The Prophetic Letter from Jamaica of 1815
In the Letter from Jamaica (6 September 1815), there appears the penetrating intelligence of Bolivar showing prophetic gifts. There is nothing of the magician or sorcerer; it is the straight and accurate view of a coherent political mind with the precision and balance that provides for the future according to data from the present. Bolivar responds to Mr. Henry Cullen, a good friend of "this hard America," who was interested in knowing the historical causes of our misfortunes.
It is noteworthy that Bolivar wrote this document in Kingston without any consultation and without yet having crossed the southern regions. However, despite such gaps, he dared to advance predictions that have been fulfilled with astonishing accuracy. Bolivar is a historian of the future, a historian of developing thought, with reference to historiosophy.
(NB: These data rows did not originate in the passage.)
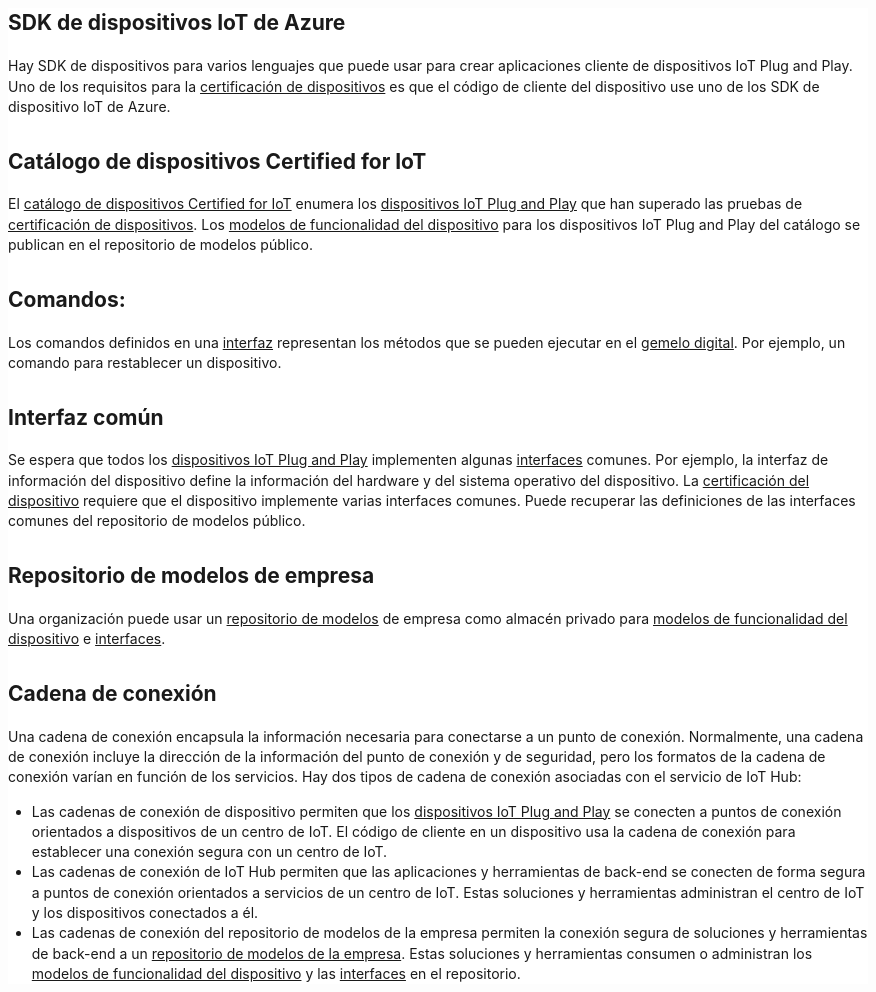 ## <a name="azure-iot-device-sdk"></a>SDK de dispositivos IoT de Azure

Hay SDK de dispositivos para varios lenguajes que puede usar para crear aplicaciones cliente de dispositivos IoT Plug and Play. Uno de los requisitos para la [certificación de dispositivos](#device-certification) es que el código de cliente del dispositivo use uno de los SDK de dispositivo IoT de Azure.

## <a name="certified-for-iot-device-catalog"></a>Catálogo de dispositivos Certified for IoT

El [catálogo de dispositivos Certified for IoT](https://catalog.azureiotsolutions.com/) enumera los [dispositivos IoT Plug and Play](#iot-plug-and-play-device) que han superado las pruebas de [certificación de dispositivos](#device-certification). Los [modelos de funcionalidad del dispositivo](#device-capability-model) para los dispositivos IoT Plug and Play del catálogo se publican en el repositorio de modelos público.

## <a name="commands"></a>Comandos:

Los comandos definidos en una [interfaz](#interface) representan los métodos que se pueden ejecutar en el [gemelo digital](#digital-twin). Por ejemplo, un comando para restablecer un dispositivo.

## <a name="common-interface"></a>Interfaz común

Se espera que todos los [dispositivos IoT Plug and Play](#iot-plug-and-play-device) implementen algunas [interfaces](#interface) comunes. Por ejemplo, la interfaz de información del dispositivo define la información del hardware y del sistema operativo del dispositivo. La [certificación del dispositivo](#device-certification) requiere que el dispositivo implemente varias interfaces comunes. Puede recuperar las definiciones de las interfaces comunes del repositorio de modelos público.

## <a name="company-model-repository"></a>Repositorio de modelos de empresa

Una organización puede usar un [repositorio de modelos](#model-repository) de empresa como almacén privado para [modelos de funcionalidad del dispositivo](#device-capability-model) e [interfaces](#interface).

## <a name="connection-string"></a>Cadena de conexión

Una cadena de conexión encapsula la información necesaria para conectarse a un punto de conexión. Normalmente, una cadena de conexión incluye la dirección de la información del punto de conexión y de seguridad, pero los formatos de la cadena de conexión varían en función de los servicios. Hay dos tipos de cadena de conexión asociadas con el servicio de IoT Hub:

- Las cadenas de conexión de dispositivo permiten que los [dispositivos IoT Plug and Play](#iot-plug-and-play-device) se conecten a puntos de conexión orientados a dispositivos de un centro de IoT. El código de cliente en un dispositivo usa la cadena de conexión para establecer una conexión segura con un centro de IoT.
- Las cadenas de conexión de IoT Hub permiten que las aplicaciones y herramientas de back-end se conecten de forma segura a puntos de conexión orientados a servicios de un centro de IoT. Estas soluciones y herramientas administran el centro de IoT y los dispositivos conectados a él.
- Las cadenas de conexión del repositorio de modelos de la empresa permiten la conexión segura de soluciones y herramientas de back-end a un [repositorio de modelos de la empresa](#company-model-repository). Estas soluciones y herramientas consumen o administran los [modelos de funcionalidad del dispositivo](#device-capability-model) y las [interfaces](#interface) en el repositorio.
Underlying economic, political, social, and ideological factors parade through his thoughts before anticipating that Spanish America would be divided into fifteen or more independent republics, that Mexico would be a Republic represented by a life-term executive—if it performs its duties with wisdom and justice—or that it would otherwise bring a monarchy supported by the military or aristocratic party.
The 1819 Speech of Angostura
The Speech of Angostura (February 15, 1819) is the principal of the Bolivarian writings. Composed amid the hazards of the campaign, it endorses abstract concepts among the most diverse circumstances. Bolivar could think and concentrate on his intellectual work even in the tragic crash of battles; as in merry holidays, nothing disturbed him. The Speech of Angostura was produced when the Republic was restored in its third and final stage.
Structure of the Angostura Address
The structure of this exemplary piece consists of:
- I. Introduction: Returning power to the people.
- II. Examination: An analysis of the critical time in which he lives.
- III. Presentation: The draft constitution in which Bolivar deploys a task of plural social knowledge, law, politics, and history; he enters the domains of sociology and philosophy to support his observations.
- IV. Synthetic Account: The speech continues with a synthetic account of the proceedings until then, all summarized under four headings: the abolition of slavery, land distribution, the institutes of the Order of the Liberators, and the ratification committed to the decision of parental death.
- V. Conclusion: There is an emphatic recommendation on the national debt, and it concludes with an inspired and enthusiastic projection regarding Gran Colombia.